Your goal: Of the lines below, report only those that contain "identify".
□ □ □ □ □ □ □
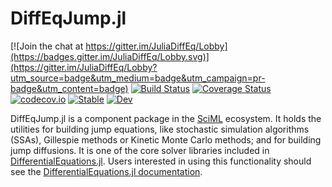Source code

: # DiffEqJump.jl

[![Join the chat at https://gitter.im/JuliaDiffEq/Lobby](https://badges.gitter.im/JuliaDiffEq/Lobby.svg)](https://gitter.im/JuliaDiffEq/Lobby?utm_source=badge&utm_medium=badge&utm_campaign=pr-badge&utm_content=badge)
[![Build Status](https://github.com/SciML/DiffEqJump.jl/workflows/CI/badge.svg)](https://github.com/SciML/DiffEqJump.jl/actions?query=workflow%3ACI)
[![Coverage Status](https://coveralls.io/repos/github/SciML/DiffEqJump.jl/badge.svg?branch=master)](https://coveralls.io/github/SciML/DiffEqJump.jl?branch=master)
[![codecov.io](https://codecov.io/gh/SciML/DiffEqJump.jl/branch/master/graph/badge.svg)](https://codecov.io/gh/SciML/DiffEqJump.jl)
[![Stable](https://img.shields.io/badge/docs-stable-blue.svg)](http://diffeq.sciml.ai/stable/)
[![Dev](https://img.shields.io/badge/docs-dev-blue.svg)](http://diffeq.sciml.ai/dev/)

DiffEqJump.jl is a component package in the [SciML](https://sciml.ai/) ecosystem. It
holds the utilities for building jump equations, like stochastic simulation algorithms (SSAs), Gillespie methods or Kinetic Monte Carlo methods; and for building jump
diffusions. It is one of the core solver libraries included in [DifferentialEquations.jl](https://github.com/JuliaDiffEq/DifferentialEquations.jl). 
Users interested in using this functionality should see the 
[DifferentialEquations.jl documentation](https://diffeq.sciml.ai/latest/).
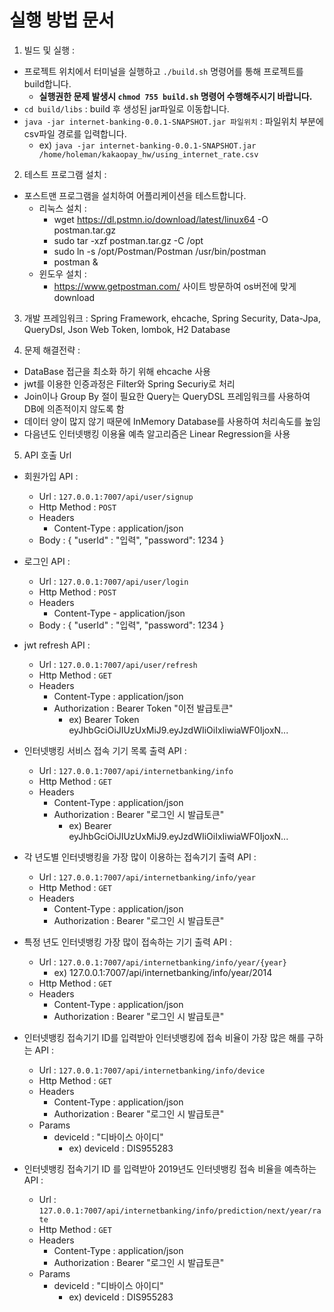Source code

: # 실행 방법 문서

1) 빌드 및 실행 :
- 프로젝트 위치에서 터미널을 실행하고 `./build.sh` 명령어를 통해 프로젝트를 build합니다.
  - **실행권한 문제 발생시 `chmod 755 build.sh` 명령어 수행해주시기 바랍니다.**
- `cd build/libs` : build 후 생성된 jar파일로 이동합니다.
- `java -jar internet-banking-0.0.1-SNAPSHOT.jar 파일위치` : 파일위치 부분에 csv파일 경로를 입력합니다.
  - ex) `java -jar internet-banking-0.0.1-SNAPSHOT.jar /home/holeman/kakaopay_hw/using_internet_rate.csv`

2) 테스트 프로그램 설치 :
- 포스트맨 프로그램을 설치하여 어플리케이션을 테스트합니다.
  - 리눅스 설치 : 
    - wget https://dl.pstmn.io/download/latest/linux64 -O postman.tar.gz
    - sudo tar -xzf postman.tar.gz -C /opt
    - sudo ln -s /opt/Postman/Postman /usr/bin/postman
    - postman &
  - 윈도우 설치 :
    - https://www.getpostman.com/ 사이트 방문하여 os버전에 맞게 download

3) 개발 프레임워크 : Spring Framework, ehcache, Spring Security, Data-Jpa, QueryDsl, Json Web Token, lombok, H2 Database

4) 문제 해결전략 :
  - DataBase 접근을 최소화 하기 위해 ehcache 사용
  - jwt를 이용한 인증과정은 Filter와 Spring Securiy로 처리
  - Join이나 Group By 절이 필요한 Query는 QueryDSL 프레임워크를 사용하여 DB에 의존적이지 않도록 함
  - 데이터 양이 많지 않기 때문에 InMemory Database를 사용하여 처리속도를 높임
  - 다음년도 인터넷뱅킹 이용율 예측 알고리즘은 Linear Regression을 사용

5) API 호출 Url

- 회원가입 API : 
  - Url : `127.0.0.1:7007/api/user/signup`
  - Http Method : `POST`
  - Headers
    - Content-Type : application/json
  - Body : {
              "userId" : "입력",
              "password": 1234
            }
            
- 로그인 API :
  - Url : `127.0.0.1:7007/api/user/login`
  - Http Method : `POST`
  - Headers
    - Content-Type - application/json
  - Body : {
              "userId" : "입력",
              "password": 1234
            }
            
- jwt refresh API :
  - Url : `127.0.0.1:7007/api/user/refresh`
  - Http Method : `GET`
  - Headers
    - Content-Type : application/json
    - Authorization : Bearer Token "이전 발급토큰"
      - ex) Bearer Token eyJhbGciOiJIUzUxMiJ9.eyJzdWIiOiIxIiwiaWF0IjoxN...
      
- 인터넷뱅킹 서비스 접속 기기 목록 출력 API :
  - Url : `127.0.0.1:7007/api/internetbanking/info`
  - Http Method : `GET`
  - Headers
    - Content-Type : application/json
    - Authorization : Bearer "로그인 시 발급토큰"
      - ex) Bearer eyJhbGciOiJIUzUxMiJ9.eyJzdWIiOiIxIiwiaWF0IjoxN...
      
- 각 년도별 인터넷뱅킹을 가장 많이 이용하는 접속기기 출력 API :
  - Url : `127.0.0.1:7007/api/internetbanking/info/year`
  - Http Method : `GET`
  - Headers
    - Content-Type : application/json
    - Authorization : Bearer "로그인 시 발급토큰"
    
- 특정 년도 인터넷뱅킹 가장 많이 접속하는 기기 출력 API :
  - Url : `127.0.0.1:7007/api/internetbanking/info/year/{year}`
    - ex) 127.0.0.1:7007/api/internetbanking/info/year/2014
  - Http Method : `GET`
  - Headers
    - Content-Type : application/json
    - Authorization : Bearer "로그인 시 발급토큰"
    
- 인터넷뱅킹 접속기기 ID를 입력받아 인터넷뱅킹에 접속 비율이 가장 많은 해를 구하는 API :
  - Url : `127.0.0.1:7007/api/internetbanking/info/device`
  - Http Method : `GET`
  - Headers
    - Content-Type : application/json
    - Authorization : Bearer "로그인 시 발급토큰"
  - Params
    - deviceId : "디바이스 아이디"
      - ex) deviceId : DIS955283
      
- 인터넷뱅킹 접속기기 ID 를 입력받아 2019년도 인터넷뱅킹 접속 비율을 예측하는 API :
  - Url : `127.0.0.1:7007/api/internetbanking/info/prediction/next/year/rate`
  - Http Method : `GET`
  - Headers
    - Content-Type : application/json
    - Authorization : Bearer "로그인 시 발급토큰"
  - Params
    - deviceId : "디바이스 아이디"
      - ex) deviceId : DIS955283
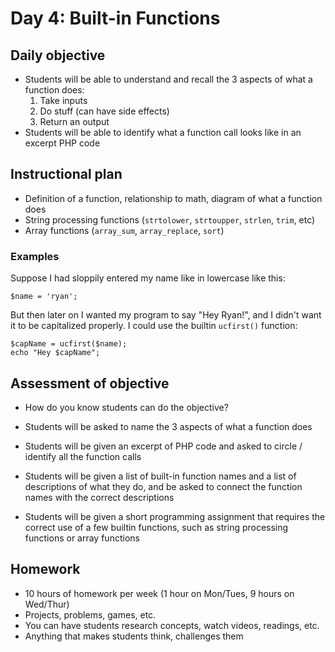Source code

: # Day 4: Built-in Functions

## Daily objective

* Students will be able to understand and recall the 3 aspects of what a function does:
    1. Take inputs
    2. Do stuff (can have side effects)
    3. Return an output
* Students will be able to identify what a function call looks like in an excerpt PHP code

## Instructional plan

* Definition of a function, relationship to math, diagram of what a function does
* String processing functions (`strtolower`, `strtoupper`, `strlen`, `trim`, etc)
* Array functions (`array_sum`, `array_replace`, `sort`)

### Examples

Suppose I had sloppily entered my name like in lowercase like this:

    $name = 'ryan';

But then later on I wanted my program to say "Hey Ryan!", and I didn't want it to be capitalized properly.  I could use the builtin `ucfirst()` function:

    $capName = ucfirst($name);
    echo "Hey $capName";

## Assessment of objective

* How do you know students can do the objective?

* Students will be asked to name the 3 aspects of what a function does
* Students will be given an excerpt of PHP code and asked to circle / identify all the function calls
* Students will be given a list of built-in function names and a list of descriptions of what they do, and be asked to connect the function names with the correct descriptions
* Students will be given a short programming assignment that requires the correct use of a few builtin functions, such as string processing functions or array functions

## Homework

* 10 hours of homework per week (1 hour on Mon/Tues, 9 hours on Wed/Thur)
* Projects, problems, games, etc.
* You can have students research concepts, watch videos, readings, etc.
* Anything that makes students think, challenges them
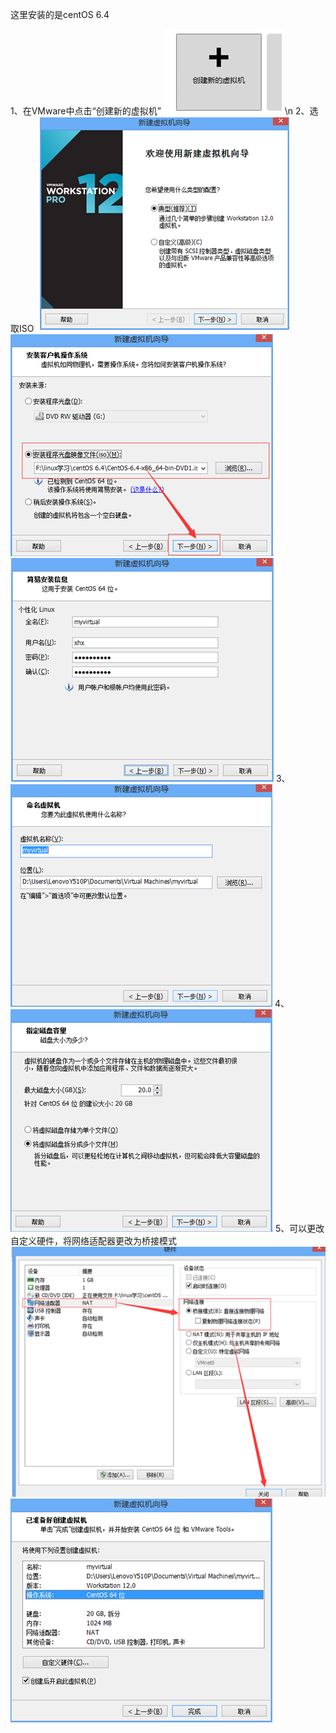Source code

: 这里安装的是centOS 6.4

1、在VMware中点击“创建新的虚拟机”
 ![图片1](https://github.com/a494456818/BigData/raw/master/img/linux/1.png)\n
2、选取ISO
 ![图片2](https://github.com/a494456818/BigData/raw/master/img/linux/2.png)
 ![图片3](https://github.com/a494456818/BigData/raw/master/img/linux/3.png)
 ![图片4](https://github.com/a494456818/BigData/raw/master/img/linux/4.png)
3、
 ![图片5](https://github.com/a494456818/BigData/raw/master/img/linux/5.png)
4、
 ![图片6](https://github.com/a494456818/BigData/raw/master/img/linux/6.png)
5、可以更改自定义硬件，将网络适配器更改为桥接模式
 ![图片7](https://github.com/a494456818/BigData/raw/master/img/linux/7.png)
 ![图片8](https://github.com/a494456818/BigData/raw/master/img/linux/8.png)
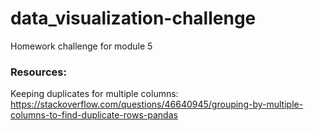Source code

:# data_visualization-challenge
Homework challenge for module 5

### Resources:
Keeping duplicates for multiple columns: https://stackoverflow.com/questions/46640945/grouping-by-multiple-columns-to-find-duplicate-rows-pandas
□ □ □ □ □ □ □
Answer area:
* Students will be able to identify what a function call looks like in an excerpt PHP code
* Students will be given an excerpt of PHP code and asked to circle / identify all the function calls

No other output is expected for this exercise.